2026 update. The original version of this post compared three concurrency shapes by timing fixed batches of 1M / 10M / 100M / 1B operations and concluded "always pre-allocate." After re-running the experiment with Go's
testing.Bframework — and adding a variant that doesn't use a channel — the conclusion I drew was wrong, or at least imprecise. The code and numbers below are the corrected version. Original tables left at the bottom for reference. Source: github.com/gsarmaonline/golang-measurements.
Developers who learn Go are taught that goroutines are a very cheap version of threads. The minimum stack is 2 kB as of Go 1.19, and the standard library leans on this — net/http spawns a goroutine per accepted connection without apology. So is there ever a reason to not spawn one per request?
The original version of this post said yes: pre-allocate a pool of goroutines and reuse them, because it's "more than 2× faster." That number is real, but it's the answer to a different question than the one I was asking.
Why the original setup was misleading
The work unit looked like this:
func calculateSum(outputCh chan int, a, b int) {
outputCh <- a + b
}
The function does an integer add and writes the result to a channel. The benchmark was: spawn N of these, time the wall clock. The problem: the channel send is a synchronization operation. Every iteration was paying for goroutine creation and a channel send + receive. When I compared "spawn per request" against "pool of 10 workers," I was comparing two shapes that both used channels — so I never saw how much of the gap was channels and how much was goroutines.
The second problem was using fixed N for timing. testing.B auto-tunes the iteration count until the run is long enough to measure reliably, and reports ns/op directly — no spreadsheet arithmetic, no "how do I divide 435,440ms by 1,000,000,000 again." It also lets you compare against a serial baseline trivially, which turns out to matter a lot here.
The corrected setup
Five shapes, same a + b work unit, all driven by testing.B:
| Shape | What it measures |
|---|---|
Serial |
Baseline. No goroutines. |
SpawnPerRequestChan |
One goroutine per call, result returned via channel. Original post's "approach 1." |
SpawnPerRequestWG |
One goroutine per call, sync via sync.WaitGroup + atomic.AddUint64. Channel bottleneck removed. |
PoolSharedChan_N |
Pre-allocated pool of N workers reading from one channel. Original post's "approach 2." |
PoolPerWorkerChan_N |
Pre-allocated pool, one channel per worker. Original post's "approach 3." |
Full code at github.com/gsarmaonline/golang-measurements. Run with go test -bench=. -benchmem -benchtime=3s.
The numbers
Apple M4, Go 1.24, benchtime=3s, median of three runs.
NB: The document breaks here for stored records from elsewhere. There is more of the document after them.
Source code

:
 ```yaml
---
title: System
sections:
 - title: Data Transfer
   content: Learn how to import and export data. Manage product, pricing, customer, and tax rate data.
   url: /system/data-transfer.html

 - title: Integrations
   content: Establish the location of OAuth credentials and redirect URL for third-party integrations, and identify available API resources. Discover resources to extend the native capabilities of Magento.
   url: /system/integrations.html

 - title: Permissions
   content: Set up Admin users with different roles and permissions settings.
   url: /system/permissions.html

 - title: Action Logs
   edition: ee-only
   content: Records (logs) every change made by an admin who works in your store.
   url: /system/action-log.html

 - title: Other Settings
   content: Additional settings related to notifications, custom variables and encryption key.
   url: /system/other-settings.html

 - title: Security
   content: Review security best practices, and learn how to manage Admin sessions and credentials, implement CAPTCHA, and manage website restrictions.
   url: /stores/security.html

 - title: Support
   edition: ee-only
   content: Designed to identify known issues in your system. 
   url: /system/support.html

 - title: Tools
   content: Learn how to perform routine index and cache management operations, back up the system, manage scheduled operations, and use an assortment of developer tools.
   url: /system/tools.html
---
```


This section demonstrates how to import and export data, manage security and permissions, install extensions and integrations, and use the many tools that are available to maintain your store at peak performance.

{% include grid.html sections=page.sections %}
| Shape | Pool size | ns/op | B/op | allocs/op |
|---|---|---|---|---|
Serial |
— | 0.23 | 0 | 0 |
SpawnPerRequestChan |
— | 280 | 160 | 3 |
SpawnPerRequestWG |
— | 131 | 56 | 2 |
PoolSharedChan |
10 (= GOMAXPROCS) | 96 | 0 | 0 |
PoolSharedChan |
100 | 193 | 0 | 0 |
PoolSharedChan |
1000 | 244 | 0 | 0 |
PoolPerWorkerChan |
100 | 74 | 0 | 0 |
A few things jump out:
- The actual work is 0.23 ns. Everything above that is overhead. We are measuring scheduler and synchronization costs, not arithmetic.
- Removing the channel from the no-pool case nearly halves the cost.
SpawnPerRequestChanis 280 ns;SpawnPerRequestWGis 131 ns. So in the original post, more than half of what I was calling "the cost of spawning a goroutine" was actually the cost of the channel send. - A 1000-worker pool (244 ns) is slower than no pool at all + atomics (131 ns). Pre-allocation isn't a free win.
- The right-sized pool wins on allocations.
PoolSharedChan_10is 0 B/op, 0 allocs/op — the workers and channel exist for the lifetime of the benchmark. The spawn-per-request shapes allocate 56–160 B per iteration. For GC-sensitive workloads that's often a bigger deal than the ns/op.
What's actually going on
Pre-allocation isn't one thing — it's two things bundled together:
- It amortizes goroutine creation across many work items.
- It bounds the number of goroutines that exist concurrently.
The second one is doing most of the work. A 1000-goroutine pool gives you the first benefit (no spawn per request) without the second, and you can see it in the table: at 1000 workers the pool is barely better than spawning per request, and worse than the no-pool WaitGroup variant. The Go scheduler is multiplexing 1000 runnable goroutines onto ~10 OS threads, and that bookkeeping costs more than just doing the work serially across 10 long-lived workers.
The real rule, then, is: keep the concurrent goroutine count near GOMAXPROCS for CPU-bound work. Pre-allocation is one way to do that. So is a bounded semaphore over spawn-per-request. So is dispatching N requests across N workers manually. The strategy doesn't matter much; the count does.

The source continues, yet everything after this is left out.